Networks of audience overlap across news sources. The nodes in these networks are news outlets and the ties measure the number of users coexposed to those outlets. (A) Network density measures the number of existing ties out of all possible ties that could exist in the network. In an empty network with no audience overlap the density is 0; in a complete network (where all outlets share some audience) the density is 1. (B) Edge weight distribution for desktop and multiplatform data (expressed in thousands). Density scores are based on the presence of ties, but coexposure ties are very heterogeneous in terms of audience overlap. To eliminate the weakest ties, we apply two filtering techniques to our data: PMI and backbone extraction. (C and D) Networks of audience overlap grow denser over time, regardless of the filtering technique used: The pattern remains visible even when only the most significant ties are preserved (see SI Appendix for trends in the raw, unfiltered data). This trend suggests that exposure to news is becoming more diversified and less fragmented. Data that use desktop-only estimates lead to the opposite conclusion.
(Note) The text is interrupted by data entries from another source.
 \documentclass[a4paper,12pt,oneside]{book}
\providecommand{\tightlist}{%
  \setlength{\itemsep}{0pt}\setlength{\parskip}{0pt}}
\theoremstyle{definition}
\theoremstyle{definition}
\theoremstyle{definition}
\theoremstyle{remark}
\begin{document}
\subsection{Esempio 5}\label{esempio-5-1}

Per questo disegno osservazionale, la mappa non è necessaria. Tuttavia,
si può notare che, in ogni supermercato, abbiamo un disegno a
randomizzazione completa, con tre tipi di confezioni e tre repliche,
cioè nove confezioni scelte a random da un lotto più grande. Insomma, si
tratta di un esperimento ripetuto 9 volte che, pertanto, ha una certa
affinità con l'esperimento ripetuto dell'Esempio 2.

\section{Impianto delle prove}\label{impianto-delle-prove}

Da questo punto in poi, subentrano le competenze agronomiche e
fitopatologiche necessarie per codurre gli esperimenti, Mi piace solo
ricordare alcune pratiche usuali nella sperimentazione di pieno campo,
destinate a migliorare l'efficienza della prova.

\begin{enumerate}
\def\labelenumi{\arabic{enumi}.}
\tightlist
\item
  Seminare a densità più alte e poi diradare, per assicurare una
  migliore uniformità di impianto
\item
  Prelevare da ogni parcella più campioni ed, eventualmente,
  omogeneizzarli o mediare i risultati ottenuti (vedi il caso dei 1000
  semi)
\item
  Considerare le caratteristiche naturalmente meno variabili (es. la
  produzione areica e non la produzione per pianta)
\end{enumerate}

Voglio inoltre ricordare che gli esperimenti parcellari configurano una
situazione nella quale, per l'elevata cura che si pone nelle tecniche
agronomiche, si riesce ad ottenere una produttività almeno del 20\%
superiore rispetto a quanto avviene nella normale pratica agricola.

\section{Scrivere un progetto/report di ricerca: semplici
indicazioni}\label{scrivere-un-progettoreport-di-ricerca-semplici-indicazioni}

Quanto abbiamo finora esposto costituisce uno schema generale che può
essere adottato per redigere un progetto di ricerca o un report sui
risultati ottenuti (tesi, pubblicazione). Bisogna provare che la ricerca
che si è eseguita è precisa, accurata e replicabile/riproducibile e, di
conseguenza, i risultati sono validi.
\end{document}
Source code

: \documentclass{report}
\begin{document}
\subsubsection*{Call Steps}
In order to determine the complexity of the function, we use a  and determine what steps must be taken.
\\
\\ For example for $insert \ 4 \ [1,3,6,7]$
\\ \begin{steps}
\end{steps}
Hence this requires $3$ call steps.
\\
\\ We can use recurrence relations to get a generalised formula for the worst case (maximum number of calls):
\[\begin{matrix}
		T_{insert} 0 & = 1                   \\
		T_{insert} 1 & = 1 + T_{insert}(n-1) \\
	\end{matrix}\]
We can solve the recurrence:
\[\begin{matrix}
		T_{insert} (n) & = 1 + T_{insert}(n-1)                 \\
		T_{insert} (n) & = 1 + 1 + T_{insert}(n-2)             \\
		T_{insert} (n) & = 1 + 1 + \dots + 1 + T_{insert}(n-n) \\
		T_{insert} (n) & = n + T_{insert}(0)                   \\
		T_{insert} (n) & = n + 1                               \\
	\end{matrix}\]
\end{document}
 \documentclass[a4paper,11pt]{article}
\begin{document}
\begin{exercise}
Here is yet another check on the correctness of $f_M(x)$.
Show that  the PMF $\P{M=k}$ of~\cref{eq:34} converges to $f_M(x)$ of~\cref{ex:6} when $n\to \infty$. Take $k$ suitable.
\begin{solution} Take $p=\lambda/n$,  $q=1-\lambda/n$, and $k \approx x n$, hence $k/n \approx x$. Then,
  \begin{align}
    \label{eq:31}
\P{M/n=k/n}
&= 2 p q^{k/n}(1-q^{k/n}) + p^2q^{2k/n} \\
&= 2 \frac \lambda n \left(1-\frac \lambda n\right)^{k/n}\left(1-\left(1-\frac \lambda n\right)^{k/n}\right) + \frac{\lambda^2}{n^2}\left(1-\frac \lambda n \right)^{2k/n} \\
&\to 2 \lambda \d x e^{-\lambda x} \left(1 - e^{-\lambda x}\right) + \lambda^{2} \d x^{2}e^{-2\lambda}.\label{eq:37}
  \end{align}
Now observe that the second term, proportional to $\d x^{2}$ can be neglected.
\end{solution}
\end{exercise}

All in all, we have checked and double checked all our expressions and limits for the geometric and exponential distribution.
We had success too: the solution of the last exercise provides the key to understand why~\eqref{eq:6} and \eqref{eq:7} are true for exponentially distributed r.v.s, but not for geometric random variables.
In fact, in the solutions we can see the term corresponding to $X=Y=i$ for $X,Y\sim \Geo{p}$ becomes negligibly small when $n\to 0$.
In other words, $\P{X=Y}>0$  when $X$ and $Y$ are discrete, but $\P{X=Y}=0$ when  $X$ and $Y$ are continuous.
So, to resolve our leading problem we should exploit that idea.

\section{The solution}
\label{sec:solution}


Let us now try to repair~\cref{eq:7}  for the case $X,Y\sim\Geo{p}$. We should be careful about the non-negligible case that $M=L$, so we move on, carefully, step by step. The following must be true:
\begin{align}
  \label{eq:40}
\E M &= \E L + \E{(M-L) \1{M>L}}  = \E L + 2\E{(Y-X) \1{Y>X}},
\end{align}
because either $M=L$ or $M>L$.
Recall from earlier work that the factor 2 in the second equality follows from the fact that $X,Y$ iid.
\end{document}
To determine if this increasing coexposure results from increasing selection along ideological lines, we use two measures of segregation (see Materials and Methods for definitions). Fig. 3 illustrates the distribution of these two measures. In Fig. 3 A and B we show changes in the segregation index. As the figures show, segregation levels are, overall, low (for reference, the score reported in prior research using 2009 data from the same source is 0.075 for desktop access, averaged over 12 mo, which suggests that overall levels of online segregation have decreased since then). Consistently, the local average mean for multiplatform data is lower or equal to the desktop data. The differences in the monthly scores are statistically significant according to a Wilcoxon signed-rank test (P = 0.003 for party identification and P < 0.001 for political outlook; see SI Appendix).

Fig. 3.

Fig. 3.

Ideological scores assigned to news outlets using their audience composition. (A and B) Changes in the segregation scores (Materials and Methods) for desktop and multiplatform data. Consistently, the local average means (smooth line) for multiplatform data are lower or equal to the desktop data, suggesting lower segregation levels when mobile access is considered. (C) Distribution of favorability scores for party affiliation and political outlook (Materials and Methods). The audiences consuming news in our data tend to lean Democrat and toward conservative views. (D) Scatterplot showing a moderate association of party affiliation and political outlook. (E and F) Alignment of top 20 outlets in the favorability scales. The news sites with higher percentage reach (and, therefore, a larger audience base) converge toward the median of the favorability scores.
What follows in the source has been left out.